A group of well-heeled teams are expected to be ready to pounce when Teixeira hits the free-agent market after this season. The New York Yankees, according to a club official, will be interested. Teixeira is open to playing with Baltimore and Washington, clubs near his hometown of Severna Park, Md.
Teixeira could approach the deals Rodriguez received from Texas ($252 million if the contract had gone 10 seasons) in the winter of 2000 and from the Yankees ($275 million for 10 years) last off-season.
Teixeira, who turns 28 in April, has not yet hit his prime, but he already ranks among the premier power hitters in baseball. Since breaking in with Texas in 2003, Teixeira ranks ninth in the majors for home runs with 170 and eighth in RBIs with 555.
His performance last season indicated that he will devour National League pitching this season. Teixeira joined the Braves in a trade from Texas on Aug. 1, and in the final two months of the season he led the league in RBIs with 56, tied for third in homers with 17 and ranked seventh in OPS at 1.020. That the league switch caused no apparent problems speaks to Teixeira's sophistication as a hitter.

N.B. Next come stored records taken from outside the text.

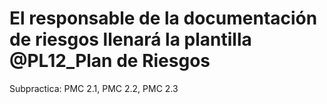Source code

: # El responsable de la documentación de riesgos llenará la plantilla  @PL12_Plan de Riesgos

Subpractica: PMC 2.1, PMC 2.2, PMC 2.3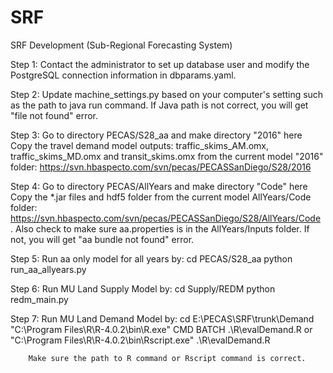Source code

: # SRF
SRF Development (Sub-Regional Forecasting System)

Step 1: Contact the administrator to set up database user and modify the PostgreSQL connection information in dbparams.yaml. 

Step 2: Update machine_settings.py based on your computer's setting such as the path to java run command. If Java path is not correct, you will get "file not found" error.

Step 3: Go to directory PECAS/S28_aa and make directory "2016" here
        Copy the travel demand model outputs: traffic_skims_AM.omx, traffic_skims_MD.omx and transit_skims.omx from
        the current model "2016" folder: https://svn.hbaspecto.com/svn/pecas/PECASSanDiego/S28/2016

Step 4: Go to directory PECAS/AllYears and make directory "Code" here
        Copy the *.jar files and hdf5 folder from the current model AllYears/Code folder: 
        https://svn.hbaspecto.com/svn/pecas/PECASSanDiego/S28/AllYears/Code .
        Also check to make sure aa.properties is in the AllYears/Inputs folder. If not, you will get "aa bundle not found" error.

Step 5: Run aa only model for all years by: 
        cd PECAS/S28_aa
        python run_aa_allyears.py 

Step 6: Run MU Land Supply Model by:
        cd Supply/REDM
        python redm_main.py
        
        
Step 7: Run MU Land Demand Model by:
        cd E:\PECAS\SRF\trunk\Demand
        "C:\Program Files\R\R-4.0.2\bin\R.exe" CMD BATCH .\R\evalDemand.R
        or
         "C:\Program Files\R\R-4.0.2\bin\Rscript.exe"  .\R\evalDemand.R
         
        Make sure the path to R command or Rscript command is correct.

Teixeira is the rare switch-hitter without a dominant side. He has the hands of a third baseman, his collegiate position, and they have helped him win two Gold Gloves at first. He understands how to play the game.
Boras knows how to market top-shelf players. He is sure to use the "iconic player" sales campaign with Teixeira. In addition to his obvious skills, Teixeira has the smart and mature personality that makes him a face-of-the-franchise player.

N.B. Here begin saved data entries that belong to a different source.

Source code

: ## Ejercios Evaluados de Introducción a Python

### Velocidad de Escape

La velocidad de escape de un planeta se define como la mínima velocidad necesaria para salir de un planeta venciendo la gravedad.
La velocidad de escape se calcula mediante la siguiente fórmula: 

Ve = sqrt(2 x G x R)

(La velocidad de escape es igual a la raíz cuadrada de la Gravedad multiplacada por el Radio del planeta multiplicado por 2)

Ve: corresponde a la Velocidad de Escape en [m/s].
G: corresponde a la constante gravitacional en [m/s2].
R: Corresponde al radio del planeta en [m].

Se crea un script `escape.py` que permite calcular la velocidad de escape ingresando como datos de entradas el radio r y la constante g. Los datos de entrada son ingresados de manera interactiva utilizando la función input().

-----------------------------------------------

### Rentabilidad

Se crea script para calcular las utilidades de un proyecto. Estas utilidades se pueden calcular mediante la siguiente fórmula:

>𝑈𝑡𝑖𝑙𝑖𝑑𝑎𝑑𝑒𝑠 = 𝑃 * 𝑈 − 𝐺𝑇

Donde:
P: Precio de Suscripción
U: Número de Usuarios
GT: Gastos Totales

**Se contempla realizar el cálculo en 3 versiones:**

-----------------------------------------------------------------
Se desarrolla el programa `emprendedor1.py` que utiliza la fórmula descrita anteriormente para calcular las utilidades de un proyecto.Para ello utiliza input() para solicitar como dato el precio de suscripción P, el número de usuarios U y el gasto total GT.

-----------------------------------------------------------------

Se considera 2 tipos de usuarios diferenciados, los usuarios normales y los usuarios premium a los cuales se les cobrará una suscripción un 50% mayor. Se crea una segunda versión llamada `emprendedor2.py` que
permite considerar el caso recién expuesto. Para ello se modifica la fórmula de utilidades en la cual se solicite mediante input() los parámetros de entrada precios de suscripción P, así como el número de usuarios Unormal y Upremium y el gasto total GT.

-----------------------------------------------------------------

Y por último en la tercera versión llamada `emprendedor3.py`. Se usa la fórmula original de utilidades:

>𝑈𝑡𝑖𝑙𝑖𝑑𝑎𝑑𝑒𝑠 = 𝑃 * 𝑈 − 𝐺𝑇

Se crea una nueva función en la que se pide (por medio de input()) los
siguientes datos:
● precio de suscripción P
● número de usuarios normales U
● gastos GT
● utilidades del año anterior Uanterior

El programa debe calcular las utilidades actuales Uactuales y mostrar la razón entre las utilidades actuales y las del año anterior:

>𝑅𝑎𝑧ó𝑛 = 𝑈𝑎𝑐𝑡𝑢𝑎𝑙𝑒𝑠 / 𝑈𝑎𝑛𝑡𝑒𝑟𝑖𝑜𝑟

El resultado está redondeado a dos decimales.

What is all of that worth?
It might be too rich for the Braves' tastes. Liberty Media, which owns the club, has indicated a willingness to raise the payroll. Teixeira will test that vow.
"I'm always willing to listen," Teixeira said. "At the same time, I have much more important things to worry about. If I take care of things on the field, that (the contract) will take care of itself. I'm not going to let it be a distraction for me or my team."

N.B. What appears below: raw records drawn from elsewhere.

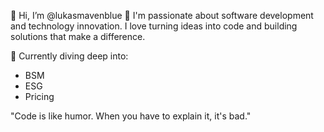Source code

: 👋 Hi, I’m @lukasmavenblue
👀 I'm passionate about software development and technology innovation. I love turning ideas into code and building solutions that make a difference.

🌱  Currently diving deep into:
- BSM
- ESG
- Pricing

"Code is like humor. When you have to explain it, it's bad."

<!---
lukasmavenblue/lukasmavenblue is a ✨ special ✨ repository because its `README.md` (this file) appears on your GitHub profile.
You can click the Preview link to take a look at your changes.
--->
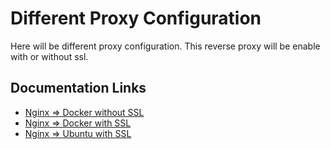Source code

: # Different Proxy Configuration
Here will be different proxy configuration. This reverse proxy will be enable with or without ssl.

## Documentation Links
* [Nginx => Docker without SSL](nginx-docker-without-ssl/README.md)
* [Nginx => Docker with SSL](nginx-docker-with-ssl/README.md)
* [Nginx => Ubuntu with SSL](nginx-ubuntu-with-ssl/README.md)
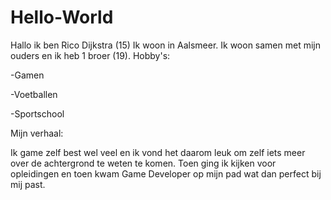 # Hello-World
Hallo ik ben Rico Dijkstra (15) Ik woon in Aalsmeer. Ik woon samen met mijn ouders en ik heb 1 broer (19).
Hobby's:

-Gamen 

-Voetballen

-Sportschool


Mijn verhaal:

Ik game zelf best wel veel en ik vond het daarom leuk om zelf iets meer over de achtergrond te weten te komen. Toen ging ik kijken voor opleidingen en toen kwam Game Developer op mijn pad wat dan perfect bij mij past.
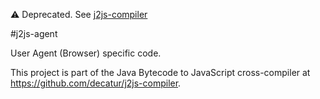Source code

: ⚠️ Deprecated. See [j2js-compiler](https://github.com/decatur/j2js-compiler)

#j2js-agent

User Agent (Browser) specific code.

This project is part of the Java Bytecode to JavaScript cross-compiler at https://github.com/decatur/j2js-compiler.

Bet on Teixeira having the big year, and the Braves interrupting the Philadelphia Phillies-New York Mets feud in the National League East. If Teixeira gets to the playoffs for the first time in his career, do not look for him to turn blubbery and give the Braves a home-town discount.
Boras does not believe in home-town discounts. Another client, outfielder J.D. Drew, is a native Georgian and had his best career year with the Braves in 2004, but he bolted when the Los Angeles Dodgers offered more money after that season.
Rodriguez, Sheffield and others may quibble with Boras. And while there were rumblings during the winter that Teixeira had had a falling out with Boras, there is no truth to that, Teixeira said. Teixeira considers Boras a friend, and they talk at least once a week. Sometimes, they talk about their families. This year, they will talk about the big contract Mark Teixeira will sign after the season and where he'll be playing next year.